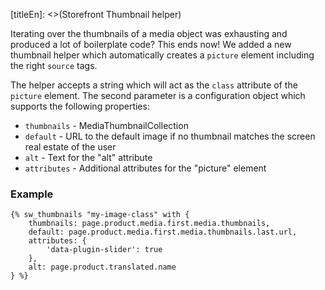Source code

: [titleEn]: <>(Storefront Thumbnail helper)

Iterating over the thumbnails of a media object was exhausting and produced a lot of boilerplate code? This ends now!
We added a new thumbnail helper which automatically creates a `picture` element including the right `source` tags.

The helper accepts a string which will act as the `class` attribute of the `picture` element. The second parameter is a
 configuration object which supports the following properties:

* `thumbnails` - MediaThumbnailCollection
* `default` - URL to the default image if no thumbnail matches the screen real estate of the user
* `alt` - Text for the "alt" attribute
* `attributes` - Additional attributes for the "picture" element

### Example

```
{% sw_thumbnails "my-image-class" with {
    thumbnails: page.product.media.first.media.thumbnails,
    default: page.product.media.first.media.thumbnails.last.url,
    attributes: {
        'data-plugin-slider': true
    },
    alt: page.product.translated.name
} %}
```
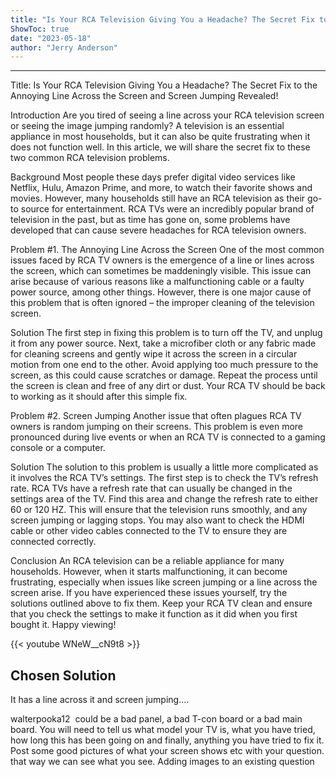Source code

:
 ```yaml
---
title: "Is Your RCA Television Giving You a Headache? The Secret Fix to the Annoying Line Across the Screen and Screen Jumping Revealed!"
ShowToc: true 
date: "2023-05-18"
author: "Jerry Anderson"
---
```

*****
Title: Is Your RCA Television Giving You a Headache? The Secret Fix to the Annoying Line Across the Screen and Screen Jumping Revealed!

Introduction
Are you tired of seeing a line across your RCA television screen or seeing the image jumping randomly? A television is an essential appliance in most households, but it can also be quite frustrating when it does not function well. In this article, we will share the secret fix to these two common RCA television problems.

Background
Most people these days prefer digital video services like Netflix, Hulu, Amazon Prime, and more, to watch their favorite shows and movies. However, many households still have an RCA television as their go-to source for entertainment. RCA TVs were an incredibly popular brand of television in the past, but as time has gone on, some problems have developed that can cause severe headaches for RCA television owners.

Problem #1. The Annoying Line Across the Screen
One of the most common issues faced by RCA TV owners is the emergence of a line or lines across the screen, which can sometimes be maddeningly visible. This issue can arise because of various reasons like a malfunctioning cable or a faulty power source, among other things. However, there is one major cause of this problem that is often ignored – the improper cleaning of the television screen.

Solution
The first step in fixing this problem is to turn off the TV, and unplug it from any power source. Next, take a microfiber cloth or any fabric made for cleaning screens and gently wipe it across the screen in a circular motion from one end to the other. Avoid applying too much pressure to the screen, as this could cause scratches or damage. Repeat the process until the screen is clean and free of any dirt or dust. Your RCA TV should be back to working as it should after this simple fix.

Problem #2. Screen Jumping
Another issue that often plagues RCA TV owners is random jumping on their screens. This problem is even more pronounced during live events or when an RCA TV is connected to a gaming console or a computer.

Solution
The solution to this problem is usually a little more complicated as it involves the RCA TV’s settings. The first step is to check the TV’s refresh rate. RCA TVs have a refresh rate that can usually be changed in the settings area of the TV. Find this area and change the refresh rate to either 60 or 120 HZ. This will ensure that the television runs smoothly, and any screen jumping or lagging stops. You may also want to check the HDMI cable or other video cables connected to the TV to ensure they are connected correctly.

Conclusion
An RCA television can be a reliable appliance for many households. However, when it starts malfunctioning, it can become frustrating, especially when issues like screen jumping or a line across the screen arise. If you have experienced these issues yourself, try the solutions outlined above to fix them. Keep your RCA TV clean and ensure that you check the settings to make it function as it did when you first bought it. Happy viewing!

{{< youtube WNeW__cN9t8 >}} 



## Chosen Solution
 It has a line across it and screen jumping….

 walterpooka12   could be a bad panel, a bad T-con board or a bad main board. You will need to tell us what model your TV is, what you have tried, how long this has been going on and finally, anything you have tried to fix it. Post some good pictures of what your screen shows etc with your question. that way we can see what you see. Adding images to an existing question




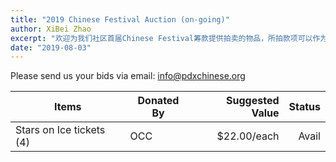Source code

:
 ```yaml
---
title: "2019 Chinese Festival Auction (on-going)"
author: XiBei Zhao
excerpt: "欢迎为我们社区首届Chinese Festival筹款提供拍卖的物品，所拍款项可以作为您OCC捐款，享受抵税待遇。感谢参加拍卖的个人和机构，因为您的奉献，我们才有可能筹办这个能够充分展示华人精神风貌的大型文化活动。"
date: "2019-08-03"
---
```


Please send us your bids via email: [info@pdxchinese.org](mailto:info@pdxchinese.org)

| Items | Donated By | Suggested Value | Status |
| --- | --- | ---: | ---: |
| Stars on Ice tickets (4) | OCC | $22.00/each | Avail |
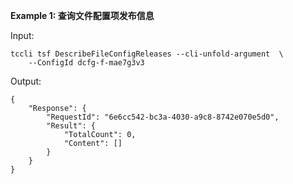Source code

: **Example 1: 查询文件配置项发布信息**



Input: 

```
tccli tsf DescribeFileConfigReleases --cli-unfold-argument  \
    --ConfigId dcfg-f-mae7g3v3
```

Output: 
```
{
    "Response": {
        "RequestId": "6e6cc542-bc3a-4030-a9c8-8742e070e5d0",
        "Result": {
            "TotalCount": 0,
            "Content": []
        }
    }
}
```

▶ **Task description**
Every line of the listing above that contains "product" is to be copied.

▶ **Worked solution**
    thumbnails: page.product.media.first.media.thumbnails,
    default: page.product.media.first.media.thumbnails.last.url,
    alt: page.product.translated.name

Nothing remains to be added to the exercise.